Mais les organistes ?
La nouvelle tombe mi-avril : cinq musiciens se partageront l’honneur de servir Notre-Dame. Parmi ceux-ci, des anciens et des nouveaux : Olivier Latry, Vincent Dubois, Thierry Escaich et Yves Castagnet (ce dernier pour l’orgue de chœur), quatre organistes à la carrière internationale solidement implantée, ainsi qu’un jeune étudiant du CNSMDP, Thibault Fajoles, 21 ans, nommé titulaire-adjoint des deux instruments. Johann Vexo (auparavant à l’orgue de chœur) disparaît des cadres. Philippe Lefebvre devient titulaire émérite aux côtés de Jean-Pierre Leguay, auréolé de ce titre depuis 2016. Une annonce laconique. Pas de concours, mais ce qui semble être un mot d’ordre : « une équipe renforcée et rajeunie ».
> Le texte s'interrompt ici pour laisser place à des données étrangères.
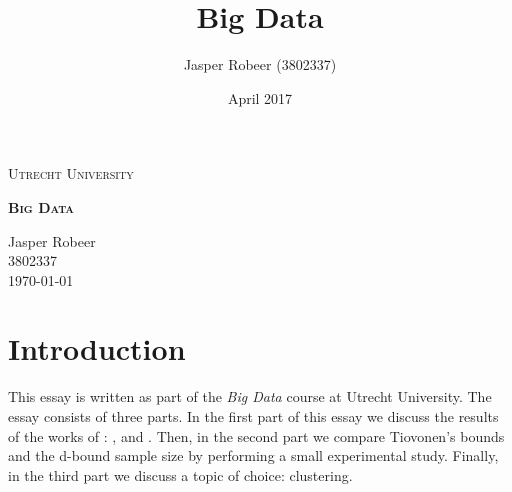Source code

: \documentclass[11pt, a4paper]{article}
\title{Big Data}
\author{Jasper Robeer (3802337)}
\date{April 2017}
\newcommand*{\customtitle}{\begingroup
    \thispagestyle{empty}
    \vspace*{1.25in}
    \centering
    {\scshape \large Utrecht University} \\[0.5\baselineskip]
    {\scshape \bfseries \Huge Big Data \par}
    \vfill
    \raggedleft
    {Jasper Robeer \\ 3802337} \\[\baselineskip]
    {\today}
    \clearpage
\endgroup}
\begin{document}
\customtitle

\section*{Introduction}
\setcounter{section}{0}

This essay is written as part of the \emph{Big Data} course at Utrecht University.
The essay consists of three parts.
In the first part of this essay we discuss the results of the works of \citeauthor{Riondato2012}: , and .
Then, in the second part we compare Tiovonen's bounds and the d-bound sample size by performing a small experimental study.
Finally, in the third part we discuss a topic of choice: clustering.






\clearpage

\printbibliography
\end{document}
Les réseaux sociaux s’affolent. Stupéfaction et incompréhension imbibent des commentaires qui, pourtant, n’oublient pas de féliciter comme il se doit les heureux nominés. Les critiques ouvertes restent la plupart du temps anonymes. Le « politiquement correct » serait-il de mise… ?
Mais, sur toutes les lèvres, de nombreuses questions. Pourquoi un tel choix ? Pourquoi de manière aussi brutale et, semble-t-il, sans concertation avec l’ancienne équipe qui, légitimement, aurait pu avoir voix au chapitre ? Pourquoi un étudiant – dont personne ne conteste l’engagement, ni la motivation – encore en cours d’étude ? Pourquoi renoncer à l’arbitrage d’un concours ? Bien sûr, direz-vous, le fait s’est déjà produit dans d’autres grandes tribunes ; et en soi, le concours n’est garant ni d’infaillibilité, ni de justice… Alors les questions s’enchaînent : pourquoi un concours s’il est « truqué » ? Ou si le résultat est connu à l’avance ?
Dans le microcosme des organistes, les nominations à la tribune de Notre-Dame, dans le passé, ont d’ailleurs régulièrement soulevé polémiques et crispations. Celles de Louis Vierne, de Léonce de Saint-Martin, de Pierre Cochereau, entre autres, n’ont pas échappé à la règle en leur temps. Reste que le concours, avec ses limites, représente à ce jour la garantie peut-être la plus solide d’une certaine objectivité en imposant une série d’épreuves dont l’exigence est liée au prestige du poste.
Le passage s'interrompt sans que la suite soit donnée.